START DATA TO EXAMINE

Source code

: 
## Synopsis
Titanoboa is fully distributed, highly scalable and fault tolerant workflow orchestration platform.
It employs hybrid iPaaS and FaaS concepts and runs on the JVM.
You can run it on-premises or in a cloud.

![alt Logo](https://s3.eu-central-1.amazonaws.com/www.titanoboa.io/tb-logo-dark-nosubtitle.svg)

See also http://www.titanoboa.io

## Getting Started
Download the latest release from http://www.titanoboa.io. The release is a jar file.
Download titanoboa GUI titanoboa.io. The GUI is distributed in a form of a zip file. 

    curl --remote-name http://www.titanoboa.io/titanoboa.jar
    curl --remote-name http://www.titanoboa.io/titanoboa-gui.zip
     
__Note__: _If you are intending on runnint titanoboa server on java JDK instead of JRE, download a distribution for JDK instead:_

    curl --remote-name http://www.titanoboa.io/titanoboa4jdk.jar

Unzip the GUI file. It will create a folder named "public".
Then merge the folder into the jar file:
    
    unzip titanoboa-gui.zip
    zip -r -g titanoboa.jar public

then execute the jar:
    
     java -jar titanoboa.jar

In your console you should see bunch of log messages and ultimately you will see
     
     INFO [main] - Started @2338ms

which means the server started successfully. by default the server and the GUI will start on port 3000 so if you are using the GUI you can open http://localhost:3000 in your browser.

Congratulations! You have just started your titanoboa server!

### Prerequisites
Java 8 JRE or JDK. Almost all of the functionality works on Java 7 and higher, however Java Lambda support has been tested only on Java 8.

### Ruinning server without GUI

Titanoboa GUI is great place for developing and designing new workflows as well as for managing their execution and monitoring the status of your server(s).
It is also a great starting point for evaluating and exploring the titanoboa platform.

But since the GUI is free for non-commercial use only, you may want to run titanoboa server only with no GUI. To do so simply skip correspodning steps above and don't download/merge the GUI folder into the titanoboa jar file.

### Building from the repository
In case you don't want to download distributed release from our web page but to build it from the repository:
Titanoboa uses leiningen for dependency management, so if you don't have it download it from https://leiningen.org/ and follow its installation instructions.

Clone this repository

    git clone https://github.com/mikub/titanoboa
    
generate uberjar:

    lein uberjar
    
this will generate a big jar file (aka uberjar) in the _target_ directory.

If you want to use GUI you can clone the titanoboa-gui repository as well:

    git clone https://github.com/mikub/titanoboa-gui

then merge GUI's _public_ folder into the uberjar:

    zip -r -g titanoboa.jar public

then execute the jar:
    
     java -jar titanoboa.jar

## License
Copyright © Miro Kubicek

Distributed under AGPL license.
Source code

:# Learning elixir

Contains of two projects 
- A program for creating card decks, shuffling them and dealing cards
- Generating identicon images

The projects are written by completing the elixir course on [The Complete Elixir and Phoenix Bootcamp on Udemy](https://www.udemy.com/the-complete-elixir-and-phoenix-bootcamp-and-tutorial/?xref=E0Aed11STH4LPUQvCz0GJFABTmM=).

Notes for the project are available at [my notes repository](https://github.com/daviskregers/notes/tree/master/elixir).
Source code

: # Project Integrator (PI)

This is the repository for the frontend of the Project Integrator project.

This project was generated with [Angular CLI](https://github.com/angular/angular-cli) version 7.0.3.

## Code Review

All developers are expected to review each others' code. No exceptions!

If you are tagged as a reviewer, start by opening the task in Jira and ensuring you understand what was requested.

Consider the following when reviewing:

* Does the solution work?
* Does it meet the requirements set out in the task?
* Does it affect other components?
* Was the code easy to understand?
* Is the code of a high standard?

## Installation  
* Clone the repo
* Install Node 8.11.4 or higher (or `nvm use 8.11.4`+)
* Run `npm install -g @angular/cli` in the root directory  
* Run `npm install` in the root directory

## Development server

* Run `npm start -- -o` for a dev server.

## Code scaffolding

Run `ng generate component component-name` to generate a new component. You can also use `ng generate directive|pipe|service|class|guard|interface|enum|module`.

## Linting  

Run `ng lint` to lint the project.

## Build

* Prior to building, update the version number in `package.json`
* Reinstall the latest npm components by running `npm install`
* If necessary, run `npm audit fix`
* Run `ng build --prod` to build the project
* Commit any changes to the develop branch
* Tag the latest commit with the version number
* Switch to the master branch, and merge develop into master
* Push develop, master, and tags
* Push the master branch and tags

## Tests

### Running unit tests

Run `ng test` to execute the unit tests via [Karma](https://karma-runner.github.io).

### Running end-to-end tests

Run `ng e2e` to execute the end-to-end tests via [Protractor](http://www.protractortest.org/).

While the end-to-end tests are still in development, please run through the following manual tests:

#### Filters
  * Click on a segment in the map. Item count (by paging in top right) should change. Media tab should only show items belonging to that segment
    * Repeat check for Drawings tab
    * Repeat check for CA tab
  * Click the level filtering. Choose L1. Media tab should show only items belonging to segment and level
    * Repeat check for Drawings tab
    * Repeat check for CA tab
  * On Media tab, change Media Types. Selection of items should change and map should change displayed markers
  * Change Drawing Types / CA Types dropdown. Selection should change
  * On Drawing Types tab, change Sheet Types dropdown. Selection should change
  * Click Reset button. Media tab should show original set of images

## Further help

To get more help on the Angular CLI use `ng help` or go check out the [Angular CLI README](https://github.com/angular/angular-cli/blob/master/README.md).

END DATA TO EXAMINE
START DATA TO EXAMINE

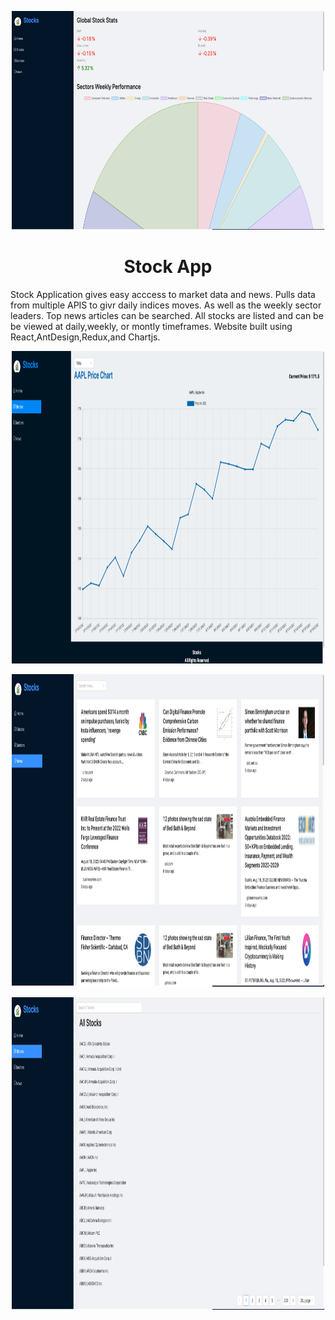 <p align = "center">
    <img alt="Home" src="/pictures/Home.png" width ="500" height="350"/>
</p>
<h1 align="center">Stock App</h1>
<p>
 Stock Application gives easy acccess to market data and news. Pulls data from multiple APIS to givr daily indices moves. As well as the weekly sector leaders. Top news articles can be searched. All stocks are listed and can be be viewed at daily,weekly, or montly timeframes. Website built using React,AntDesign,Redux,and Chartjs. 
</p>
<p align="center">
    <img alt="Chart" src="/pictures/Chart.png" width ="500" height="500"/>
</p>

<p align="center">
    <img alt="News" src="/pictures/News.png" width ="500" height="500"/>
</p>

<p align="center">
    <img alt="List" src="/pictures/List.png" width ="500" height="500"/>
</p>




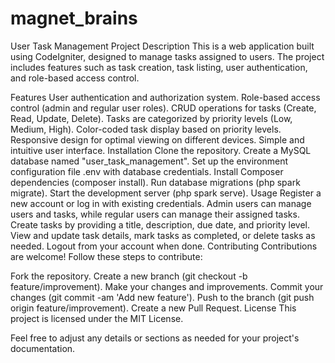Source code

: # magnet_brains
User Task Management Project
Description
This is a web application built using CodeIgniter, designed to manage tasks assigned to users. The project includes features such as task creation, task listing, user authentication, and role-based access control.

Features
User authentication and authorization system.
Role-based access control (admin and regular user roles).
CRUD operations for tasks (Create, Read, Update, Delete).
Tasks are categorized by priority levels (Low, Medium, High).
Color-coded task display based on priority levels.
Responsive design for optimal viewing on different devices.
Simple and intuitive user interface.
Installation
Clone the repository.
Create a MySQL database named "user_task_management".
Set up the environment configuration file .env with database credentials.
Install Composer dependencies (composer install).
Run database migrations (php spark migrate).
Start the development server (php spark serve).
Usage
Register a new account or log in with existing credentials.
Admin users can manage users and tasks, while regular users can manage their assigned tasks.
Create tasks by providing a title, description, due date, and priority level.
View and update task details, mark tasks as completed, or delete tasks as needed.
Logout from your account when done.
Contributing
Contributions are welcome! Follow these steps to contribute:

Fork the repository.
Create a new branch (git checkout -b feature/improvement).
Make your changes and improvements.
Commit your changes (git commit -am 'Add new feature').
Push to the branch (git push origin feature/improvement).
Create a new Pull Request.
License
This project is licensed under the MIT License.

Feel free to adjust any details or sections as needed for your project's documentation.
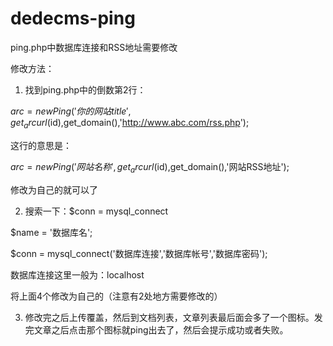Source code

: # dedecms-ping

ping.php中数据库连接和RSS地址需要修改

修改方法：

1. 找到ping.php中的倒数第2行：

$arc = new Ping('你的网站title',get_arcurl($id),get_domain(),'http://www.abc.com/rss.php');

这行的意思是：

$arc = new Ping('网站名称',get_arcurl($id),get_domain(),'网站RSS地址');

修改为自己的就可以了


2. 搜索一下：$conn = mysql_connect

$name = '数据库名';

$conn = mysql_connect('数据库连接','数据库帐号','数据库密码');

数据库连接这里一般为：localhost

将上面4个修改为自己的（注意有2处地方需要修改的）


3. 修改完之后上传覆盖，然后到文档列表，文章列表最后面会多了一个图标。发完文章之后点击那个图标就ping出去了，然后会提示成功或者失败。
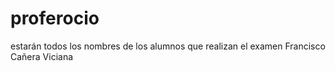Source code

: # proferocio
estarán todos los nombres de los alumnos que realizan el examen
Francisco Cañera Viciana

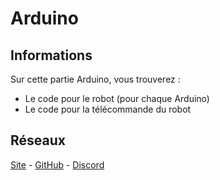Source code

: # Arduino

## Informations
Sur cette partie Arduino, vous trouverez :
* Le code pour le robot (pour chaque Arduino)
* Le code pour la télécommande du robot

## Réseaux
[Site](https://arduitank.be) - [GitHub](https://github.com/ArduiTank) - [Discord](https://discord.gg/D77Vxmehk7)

END DATA TO EXAMINE

◆ **EXERCISE INSTRUCTIONS**
Read the entries and select each line where the word "will" is found.

◆ **EXERCISE OUTPUT**
Unzip the GUI file. It will create a folder named "public".
In your console you should see bunch of log messages and ultimately you will see
which means the server started successfully. by default the server and the GUI will start on port 3000 so if you are using the GUI you can open http://localhost:3000 in your browser.
this will generate a big jar file (aka uberjar) in the _target_ directory.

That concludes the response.